SCA: security update for inngest (GHSA-2jf5-6wwv-vhxx)

high Tenable Cloud Security Plugin ID 441641

Description

There are packages installed that are affected by a vulnerability referenced in the following CVE:

- Inngest is a platform for running event-driven and scheduled background functions with queueing, retries,
and step orchestration. Versions 3.22.0 through 3.53.1 contain a vulnerability that allows unauthenticated
remote attackers to exfiltrate environment variables from the host process via the serve() HTTP handler.
The serve() handler implements GET, POST, and PUT methods. Requests using PATCH, OPTIONS, or DELETE fall
through to a generic handler that returns diagnostic information.

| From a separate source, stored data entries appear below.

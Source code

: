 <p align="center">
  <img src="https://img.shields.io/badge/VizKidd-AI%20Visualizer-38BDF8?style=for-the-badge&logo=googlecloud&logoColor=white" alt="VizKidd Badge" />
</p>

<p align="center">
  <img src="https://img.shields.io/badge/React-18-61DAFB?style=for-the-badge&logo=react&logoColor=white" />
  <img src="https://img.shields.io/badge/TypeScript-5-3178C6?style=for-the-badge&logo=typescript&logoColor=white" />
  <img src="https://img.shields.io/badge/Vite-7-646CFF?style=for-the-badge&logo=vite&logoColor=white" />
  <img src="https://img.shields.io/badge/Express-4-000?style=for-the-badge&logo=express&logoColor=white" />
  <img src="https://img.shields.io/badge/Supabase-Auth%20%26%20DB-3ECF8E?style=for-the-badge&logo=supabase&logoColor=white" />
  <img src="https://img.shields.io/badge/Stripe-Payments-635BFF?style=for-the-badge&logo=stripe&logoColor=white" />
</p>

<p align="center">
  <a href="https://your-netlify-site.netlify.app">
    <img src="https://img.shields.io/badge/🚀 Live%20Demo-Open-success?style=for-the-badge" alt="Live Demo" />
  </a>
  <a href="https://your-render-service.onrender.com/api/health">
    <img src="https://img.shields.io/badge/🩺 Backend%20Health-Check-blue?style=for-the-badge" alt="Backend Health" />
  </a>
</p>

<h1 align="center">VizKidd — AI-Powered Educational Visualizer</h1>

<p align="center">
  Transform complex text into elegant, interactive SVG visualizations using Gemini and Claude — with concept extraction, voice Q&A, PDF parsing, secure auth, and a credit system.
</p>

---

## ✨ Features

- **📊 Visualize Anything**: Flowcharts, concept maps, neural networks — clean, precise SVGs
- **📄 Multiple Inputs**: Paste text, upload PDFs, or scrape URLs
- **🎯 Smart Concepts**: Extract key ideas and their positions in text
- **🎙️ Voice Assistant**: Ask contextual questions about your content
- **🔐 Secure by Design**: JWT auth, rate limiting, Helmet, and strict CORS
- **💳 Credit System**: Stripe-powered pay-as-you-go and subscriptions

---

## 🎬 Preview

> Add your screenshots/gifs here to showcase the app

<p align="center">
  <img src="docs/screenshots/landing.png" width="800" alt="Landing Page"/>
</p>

A change introduced in v3.22.0 caused
this diagnostic response to include the contents of process.env, exposing any secrets, API keys, or
credentials present in the environment. An application is vulnerable if its serve() endpoint is reachable
via PATCH, OPTIONS, or DELETE requests, which is common in setups like Next.js Pages Router or Express's
app.use(...). Not affected are Next.js App Router handlers that export only GET, POST, and PUT, and
applications using the connect worker method. This issue has been fixed in version 3.54.0. To work around
this issue if upgrading is not immediately possible, restrict the serve() endpoint at the framework or
reverse-proxy layer to accept only GET, POST, and PUT. The Inngest serve() endpoint does not require any
other HTTP methods. (CVE-2026-42047)

Solution

Update the inngest library and its related packages to version 3.54.0 or later.

See Also

https://github.com/advisories/GHSA-2jf5-6wwv-vhxx

Plugin Details

Severity: High

ID: 441641

Version: Revision 1.7

Type: Local

Family: SCA Checks

Published: 5/11/2026

Updated: 7/2/2026

Supported Sensors: Tenable Cloud Security, Tenable Self-Hosted Container Security

Risk Information

VPR

Risk Factor: Low

Score: 3.3

Percentile: 51.26

Vendor

Vendor Severity: High

CVSS v2

Risk Factor: High

Base Score: 7.8

Temporal Score: 5.8

Vector: CVSS2#AV:N/AC:L/Au:N/C:C/I:N/A:N

CVSS Score Source: CVE-2026-42047

CVSS v3

Risk Factor: High

Base Score: 8.6

Temporal Score: 7.5

Vector: CVSS:3.0/AV:N/AC:L/PR:N/UI:N/S:C/C:H/I:N/A:N

Temporal Vector: CVSS:3.0/E:U/RL:O/RC:C

Vulnerability Information

Exploit Ease: No known exploits are available

Patch Publication Date: 5/5/2026

Vulnerability Publication Date: 5/5/2026

Reference Information

CVE: CVE-2026-42047